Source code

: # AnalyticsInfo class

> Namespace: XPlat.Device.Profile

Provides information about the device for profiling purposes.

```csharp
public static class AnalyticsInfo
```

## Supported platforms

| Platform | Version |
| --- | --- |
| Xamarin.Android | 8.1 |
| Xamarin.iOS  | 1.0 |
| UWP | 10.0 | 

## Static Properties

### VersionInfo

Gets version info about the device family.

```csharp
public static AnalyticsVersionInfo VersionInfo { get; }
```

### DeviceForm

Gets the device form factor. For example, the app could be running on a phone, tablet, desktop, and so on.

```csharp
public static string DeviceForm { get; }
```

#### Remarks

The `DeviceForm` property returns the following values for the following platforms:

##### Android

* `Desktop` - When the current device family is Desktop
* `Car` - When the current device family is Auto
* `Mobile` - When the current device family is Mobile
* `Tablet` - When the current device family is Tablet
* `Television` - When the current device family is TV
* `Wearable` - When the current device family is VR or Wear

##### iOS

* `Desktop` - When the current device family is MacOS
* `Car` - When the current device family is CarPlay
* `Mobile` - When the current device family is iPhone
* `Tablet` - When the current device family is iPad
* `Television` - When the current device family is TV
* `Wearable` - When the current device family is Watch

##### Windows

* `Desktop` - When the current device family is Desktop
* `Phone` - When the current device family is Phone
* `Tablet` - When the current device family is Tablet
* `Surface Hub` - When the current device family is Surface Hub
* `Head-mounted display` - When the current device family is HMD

» **Task description**: Set down the complete listing once more, exactly as it appears.

» **Exercise response**:
Source code

: # AnalyticsInfo class

> Namespace: XPlat.Device.Profile

Provides information about the device for profiling purposes.

```csharp
public static class AnalyticsInfo
```

## Supported platforms

| Platform | Version |
| --- | --- |
| Xamarin.Android | 8.1 |
| Xamarin.iOS  | 1.0 |
| UWP | 10.0 | 

## Static Properties

### VersionInfo

Gets version info about the device family.

```csharp
public static AnalyticsVersionInfo VersionInfo { get; }
```

### DeviceForm

Gets the device form factor. For example, the app could be running on a phone, tablet, desktop, and so on.

```csharp
public static string DeviceForm { get; }
```

#### Remarks

The `DeviceForm` property returns the following values for the following platforms:

##### Android

* `Desktop` - When the current device family is Desktop
* `Car` - When the current device family is Auto
* `Mobile` - When the current device family is Mobile
* `Tablet` - When the current device family is Tablet
* `Television` - When the current device family is TV
* `Wearable` - When the current device family is VR or Wear

##### iOS

* `Desktop` - When the current device family is MacOS
* `Car` - When the current device family is CarPlay
* `Mobile` - When the current device family is iPhone
* `Tablet` - When the current device family is iPad
* `Television` - When the current device family is TV
* `Wearable` - When the current device family is Watch

##### Windows

* `Desktop` - When the current device family is Desktop
* `Phone` - When the current device family is Phone
* `Tablet` - When the current device family is Tablet
* `Surface Hub` - When the current device family is Surface Hub
* `Head-mounted display` - When the current device family is HMD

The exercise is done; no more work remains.